Sherrod had collapsed on the bed.

But because he's 6'5" and about 250 pounds, Hall was unable to move him to the floor.

So, the 911 operator began talking her through how to perform CPR.

On the recording of that call, she helps Hall pace herself while she performs chest compressions.

"Keep doing that, Gabrielle," the operator says.  "Good job, keep going, keep going."

Lt. Matt Clotfelter and his crew from Paulding County Fire Department Station 3 arrived on the scene first, about 8 minutes after the call came into dispatch.

"We got him on the floor, and started doing compressions on him," Clotfelter says.

Another firefighter grabbed an AED off their truck.

"The AED goes on him and says 'shock advised,'" Clotfelter remembers.  "So we shocked him. Continued doing CPR.  Kept doing CPR."

That is when Rollins and Walthour pulled up.

"It was kind of like an out-of-body experience," Rollins says. "I didn't know how to react to it. I've never seen a call like that that, let alone a call on someone my age."

Guided by the AED, firefighters deliver a shock to Sherrod's heart, then paused.

"They shocked again and looked up at me and Bill and said, 'We've got pulses,' Rollins remembers.  "So, I looked at Bill and I was like, 'All right.  Let's start moving!"

After working together to get Sherrod down the stairs, Walthour and two firefighters worked to stabilize him in the back of the ambulance, while Rollins drove, with lights and siren blaring, to Paulding County Hospital.
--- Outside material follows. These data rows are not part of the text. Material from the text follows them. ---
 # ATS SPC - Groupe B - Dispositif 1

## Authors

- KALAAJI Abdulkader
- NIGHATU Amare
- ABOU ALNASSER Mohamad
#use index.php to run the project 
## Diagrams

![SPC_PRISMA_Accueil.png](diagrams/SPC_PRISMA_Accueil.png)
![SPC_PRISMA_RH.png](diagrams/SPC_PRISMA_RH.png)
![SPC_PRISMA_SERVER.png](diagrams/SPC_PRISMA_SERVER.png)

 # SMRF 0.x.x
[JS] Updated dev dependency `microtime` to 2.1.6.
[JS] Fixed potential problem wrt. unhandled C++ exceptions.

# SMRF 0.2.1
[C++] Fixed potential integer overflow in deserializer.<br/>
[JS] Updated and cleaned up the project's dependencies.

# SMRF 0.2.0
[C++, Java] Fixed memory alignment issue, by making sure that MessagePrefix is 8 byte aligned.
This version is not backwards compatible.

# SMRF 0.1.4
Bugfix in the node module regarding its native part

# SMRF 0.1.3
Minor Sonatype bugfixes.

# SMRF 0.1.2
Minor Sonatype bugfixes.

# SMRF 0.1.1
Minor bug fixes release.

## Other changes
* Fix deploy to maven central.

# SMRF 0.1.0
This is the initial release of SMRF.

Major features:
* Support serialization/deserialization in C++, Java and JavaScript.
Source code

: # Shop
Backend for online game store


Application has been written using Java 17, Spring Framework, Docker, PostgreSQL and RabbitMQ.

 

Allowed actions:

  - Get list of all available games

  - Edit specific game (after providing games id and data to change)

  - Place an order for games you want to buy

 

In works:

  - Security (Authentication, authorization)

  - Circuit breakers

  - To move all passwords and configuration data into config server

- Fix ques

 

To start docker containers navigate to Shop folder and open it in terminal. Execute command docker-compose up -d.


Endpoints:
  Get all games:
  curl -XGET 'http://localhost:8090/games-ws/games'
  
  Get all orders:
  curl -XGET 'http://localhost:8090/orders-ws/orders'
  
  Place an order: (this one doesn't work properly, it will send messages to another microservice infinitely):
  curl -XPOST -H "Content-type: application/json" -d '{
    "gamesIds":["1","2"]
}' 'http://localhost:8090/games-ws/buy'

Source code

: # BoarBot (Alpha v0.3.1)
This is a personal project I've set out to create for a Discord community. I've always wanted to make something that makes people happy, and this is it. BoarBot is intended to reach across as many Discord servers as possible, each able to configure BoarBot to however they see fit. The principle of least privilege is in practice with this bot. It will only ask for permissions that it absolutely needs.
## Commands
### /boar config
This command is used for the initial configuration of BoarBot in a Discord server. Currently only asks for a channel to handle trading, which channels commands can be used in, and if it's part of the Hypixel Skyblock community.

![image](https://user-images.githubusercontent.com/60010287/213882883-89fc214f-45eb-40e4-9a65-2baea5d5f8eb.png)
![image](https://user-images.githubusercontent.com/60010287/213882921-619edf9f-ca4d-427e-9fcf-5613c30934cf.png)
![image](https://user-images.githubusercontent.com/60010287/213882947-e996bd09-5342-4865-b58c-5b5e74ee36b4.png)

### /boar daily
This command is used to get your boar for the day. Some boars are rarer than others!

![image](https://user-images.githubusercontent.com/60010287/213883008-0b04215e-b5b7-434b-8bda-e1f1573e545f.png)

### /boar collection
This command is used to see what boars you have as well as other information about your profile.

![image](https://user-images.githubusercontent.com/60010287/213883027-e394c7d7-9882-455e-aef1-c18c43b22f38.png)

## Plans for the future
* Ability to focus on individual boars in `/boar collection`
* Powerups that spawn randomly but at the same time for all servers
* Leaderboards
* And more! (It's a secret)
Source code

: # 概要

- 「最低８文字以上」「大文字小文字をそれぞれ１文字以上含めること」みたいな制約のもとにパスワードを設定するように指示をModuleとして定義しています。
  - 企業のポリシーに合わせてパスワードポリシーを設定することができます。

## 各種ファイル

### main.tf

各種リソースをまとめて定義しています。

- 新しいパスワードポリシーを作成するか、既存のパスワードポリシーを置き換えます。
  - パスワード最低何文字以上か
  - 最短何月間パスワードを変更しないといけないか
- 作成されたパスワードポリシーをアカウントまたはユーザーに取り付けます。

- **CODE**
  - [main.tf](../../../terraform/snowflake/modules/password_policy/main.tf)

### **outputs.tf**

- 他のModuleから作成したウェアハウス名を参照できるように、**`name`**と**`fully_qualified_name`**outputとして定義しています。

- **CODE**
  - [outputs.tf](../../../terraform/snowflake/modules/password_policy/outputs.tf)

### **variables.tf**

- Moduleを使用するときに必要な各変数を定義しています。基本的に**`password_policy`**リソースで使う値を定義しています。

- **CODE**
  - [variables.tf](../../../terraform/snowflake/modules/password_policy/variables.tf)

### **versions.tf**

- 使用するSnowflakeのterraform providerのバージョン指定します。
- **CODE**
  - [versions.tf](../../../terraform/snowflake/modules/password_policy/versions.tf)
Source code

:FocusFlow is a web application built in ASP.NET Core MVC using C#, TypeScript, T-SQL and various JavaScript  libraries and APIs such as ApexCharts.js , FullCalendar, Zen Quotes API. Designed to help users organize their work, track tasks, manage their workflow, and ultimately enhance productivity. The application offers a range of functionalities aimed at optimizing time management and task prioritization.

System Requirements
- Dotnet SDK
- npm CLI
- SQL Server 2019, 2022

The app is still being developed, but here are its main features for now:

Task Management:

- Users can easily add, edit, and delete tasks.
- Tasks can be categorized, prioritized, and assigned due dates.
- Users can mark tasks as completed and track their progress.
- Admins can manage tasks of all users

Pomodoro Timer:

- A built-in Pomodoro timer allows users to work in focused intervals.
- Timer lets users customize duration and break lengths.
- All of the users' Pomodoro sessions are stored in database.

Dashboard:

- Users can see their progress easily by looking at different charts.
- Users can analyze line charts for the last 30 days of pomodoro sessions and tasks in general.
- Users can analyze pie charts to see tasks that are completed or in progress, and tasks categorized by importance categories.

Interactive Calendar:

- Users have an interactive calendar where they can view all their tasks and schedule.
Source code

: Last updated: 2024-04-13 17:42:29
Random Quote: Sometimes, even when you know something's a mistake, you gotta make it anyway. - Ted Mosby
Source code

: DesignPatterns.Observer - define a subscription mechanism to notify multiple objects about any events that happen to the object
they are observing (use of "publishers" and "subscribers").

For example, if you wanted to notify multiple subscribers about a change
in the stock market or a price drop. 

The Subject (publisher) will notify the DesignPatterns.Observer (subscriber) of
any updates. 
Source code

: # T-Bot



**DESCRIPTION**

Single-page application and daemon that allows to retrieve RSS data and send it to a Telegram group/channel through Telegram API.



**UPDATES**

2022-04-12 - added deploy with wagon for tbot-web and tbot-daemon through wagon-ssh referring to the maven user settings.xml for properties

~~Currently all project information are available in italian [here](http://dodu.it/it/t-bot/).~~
Walthour says Sherrod's age may have helped him beat the odds.

"When we have somebody like that, we know we have a viable patient," Walthour says.  "So, time was the most important thing we had."

At the ER, doctors and nurses were waiting.

Sherrod was placed on life support.

Then, as his kidneys began shutting down, and pneumonia set in, Hall and his family held their breath.

"The doctors try to prepare you for, for worst-case scenario," she says, tearing up.

Less than 10 percent of people who go into cardiac arrest outside of a hospital survive.

But, 7 days later, Daniel woke up, unaware of how close he'd come to dying.

"The doctors said I had less than 10 percent chance of surviving," he smiles.  "And, here I am!"

Word spread quickly to Station 3 and Metro Atlanta Ambulance.

 "It gives you a good rush," Bill Walthour says.

Clotfelter says a cheer went up at the station.

"Because that was one of our big things: is he going to be okay, is he going to make it," he says.

Kasey Rollins says this one her first "big one."

"It was awesome, that I was a part of it," she says.

Doctors implanted a defibrillator to shock Sherrod's heart if it goes into an abnormal rhythm.

He's now back at work.

Later this year, Daniel Sherrod and Gabrielle Hall will celebrate their wedding.

Some couples, he says, may have doubts about whether they've chosen the right path.

Daniel Sherrod doesn't.

"I know who saved my life," Sherrod says.  "I know who has been there for me. I know who I love.  So, there is no question in my mind."